If you are a runner, you spend hours out on the road or track. You have trouble squeezing all those training runs into an already busy life. The last thing you need is another thing to do.
But running uses the same muscles over and over again and can lead to overuse injuries. These are heartbreaking injuries because rest is usually the first thing prescribed. You just have to wait until the overused muscle (usually a tendon, actually) heals.
An important line of defense against these common injuries is to actually work out more. How can you avoid overuse by working out more? Try complimentary exercises that strengthen the areas that have become weak in comparison.
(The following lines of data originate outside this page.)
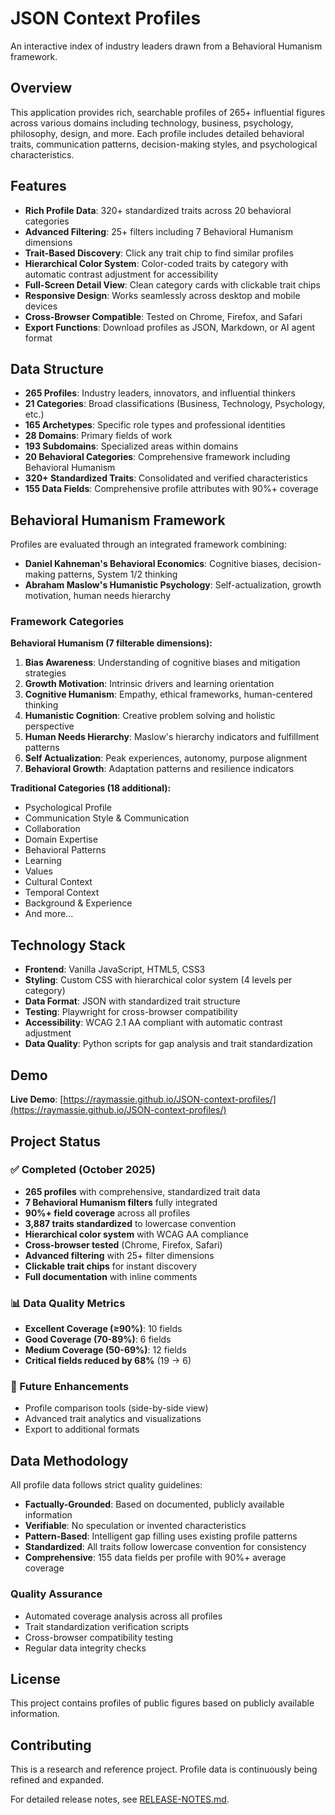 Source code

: # JSON Context Profiles

An interactive index of industry leaders drawn from a Behavioral Humanism framework.

## Overview

This application provides rich, searchable profiles of 265+ influential figures across various domains including technology, business, psychology, philosophy, design, and more. Each profile includes detailed behavioral traits, communication patterns, decision-making styles, and psychological characteristics.

## Features

- **Rich Profile Data**: 320+ standardized traits across 20 behavioral categories
- **Advanced Filtering**: 25+ filters including 7 Behavioral Humanism dimensions
- **Trait-Based Discovery**: Click any trait chip to find similar profiles
- **Hierarchical Color System**: Color-coded traits by category with automatic contrast adjustment for accessibility
- **Full-Screen Detail View**: Clean category cards with clickable trait chips
- **Responsive Design**: Works seamlessly across desktop and mobile devices
- **Cross-Browser Compatible**: Tested on Chrome, Firefox, and Safari
- **Export Functions**: Download profiles as JSON, Markdown, or AI agent format

## Data Structure

- **265 Profiles**: Industry leaders, innovators, and influential thinkers
- **21 Categories**: Broad classifications (Business, Technology, Psychology, etc.)
- **165 Archetypes**: Specific role types and professional identities
- **28 Domains**: Primary fields of work
- **193 Subdomains**: Specialized areas within domains
- **20 Behavioral Categories**: Comprehensive framework including Behavioral Humanism
- **320+ Standardized Traits**: Consolidated and verified characteristics
- **155 Data Fields**: Comprehensive profile attributes with 90%+ coverage

## Behavioral Humanism Framework

Profiles are evaluated through an integrated framework combining:
- **Daniel Kahneman's Behavioral Economics**: Cognitive biases, decision-making patterns, System 1/2 thinking
- **Abraham Maslow's Humanistic Psychology**: Self-actualization, growth motivation, human needs hierarchy

### Framework Categories

**Behavioral Humanism (7 filterable dimensions):**
1. **Bias Awareness**: Understanding of cognitive biases and mitigation strategies
2. **Growth Motivation**: Intrinsic drivers and learning orientation  
3. **Cognitive Humanism**: Empathy, ethical frameworks, human-centered thinking
4. **Humanistic Cognition**: Creative problem solving and holistic perspective
5. **Human Needs Hierarchy**: Maslow's hierarchy indicators and fulfillment patterns
6. **Self Actualization**: Peak experiences, autonomy, purpose alignment
7. **Behavioral Growth**: Adaptation patterns and resilience indicators

**Traditional Categories (18 additional):**
- Psychological Profile
- Communication Style & Communication
- Collaboration
- Domain Expertise
- Behavioral Patterns
- Learning
- Values
- Cultural Context
- Temporal Context
- Background & Experience
- And more...

## Technology Stack

- **Frontend**: Vanilla JavaScript, HTML5, CSS3
- **Styling**: Custom CSS with hierarchical color system (4 levels per category)
- **Data Format**: JSON with standardized trait structure
- **Testing**: Playwright for cross-browser compatibility
- **Accessibility**: WCAG 2.1 AA compliant with automatic contrast adjustment
- **Data Quality**: Python scripts for gap analysis and trait standardization

## Demo

**Live Demo**: [https://raymassie.github.io/JSON-context-profiles/](https://raymassie.github.io/JSON-context-profiles/)

## Project Status

### ✅ Completed (October 2025)
- **265 profiles** with comprehensive, standardized trait data
- **7 Behavioral Humanism filters** fully integrated
- **90%+ field coverage** across all profiles
- **3,887 traits standardized** to lowercase convention
- **Hierarchical color system** with WCAG AA compliance
- **Cross-browser tested** (Chrome, Firefox, Safari)
- **Advanced filtering** with 25+ filter dimensions
- **Clickable trait chips** for instant discovery
- **Full documentation** with inline comments

### 📊 Data Quality Metrics
- **Excellent Coverage (≥90%)**: 10 fields
- **Good Coverage (70-89%)**: 6 fields
- **Medium Coverage (50-69%)**: 12 fields
- **Critical fields reduced by 68%** (19 → 6)

### 🎯 Future Enhancements
- Profile comparison tools (side-by-side view)
- Advanced trait analytics and visualizations
- Export to additional formats

## Data Methodology

All profile data follows strict quality guidelines:

- **Factually-Grounded**: Based on documented, publicly available information
- **Verifiable**: No speculation or invented characteristics
- **Pattern-Based**: Intelligent gap filling uses existing profile patterns
- **Standardized**: All traits follow lowercase convention for consistency
- **Comprehensive**: 155 data fields per profile with 90%+ average coverage

### Quality Assurance
- Automated coverage analysis across all profiles
- Trait standardization verification scripts
- Cross-browser compatibility testing
- Regular data integrity checks

## License

This project contains profiles of public figures based on publicly available information.

## Contributing

This is a research and reference project. Profile data is continuously being refined and expanded.

For detailed release notes, see [RELEASE-NOTES.md](RELEASE-NOTES.md).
Basically, the five major muscles of the legs must each be strong to avoid injuring the tendons and connections they utilize. Places like the knees and hips can be injured if they are not supported properly. But as runners we spend hours kicking our legs behind us and using mainly the hamstring and calf muscles. It is imperitive that we strengthen the opposing muscles and the smaller muscles around the knee and hip.
Every expert has a different set of exercises they think you should do. Some recommend a full 35-45 minute full body strength training session. No one can dispute that doing a thorough workout like that will help you feel stronger and look better, but as runners we have some specific needs.
First, we already work out for hours a week. Adding 3 more full body workouts to that is difficult and improbable. Second, we want our strength training to be in service of our running, i.e. making us stronger, faster, better runners who are less prone to injury. Third, we aren't avid fans of gym workouts, we prefer to run outside in the fresh air. Fourth, we may not be good at strength workouts (or they may not come naturally to us) and that leads to avoiding them.
Sifting through many sources has revealed that experts have similar recommendations. This list is of the top 4 suggested strength moves that you can do quickly and easily after a run or on your rest days. They do not need to be performed in a gym, and the only equipment needed is a stretchy band used in the lateral band walks. Click on the exercise name for links to detailed instructions on proper form for each exercise.
Calf raises - Balances the shin muscles that work hard pulling the toe up as we run. Can help with Achilles tendon injuries.
Plank - Strengthens core, butt, and even shoulders (runners don't get as much upper body toning). Core strengthening is great because when your running form sags, you are not as effecient.
Lateral band walks - Improves hip stability and knee joint stability, strengthens the hip abductors and glute medius. Be sure and lead with the heel! The smaller muscles around the hips are important as a guard against IT band issues.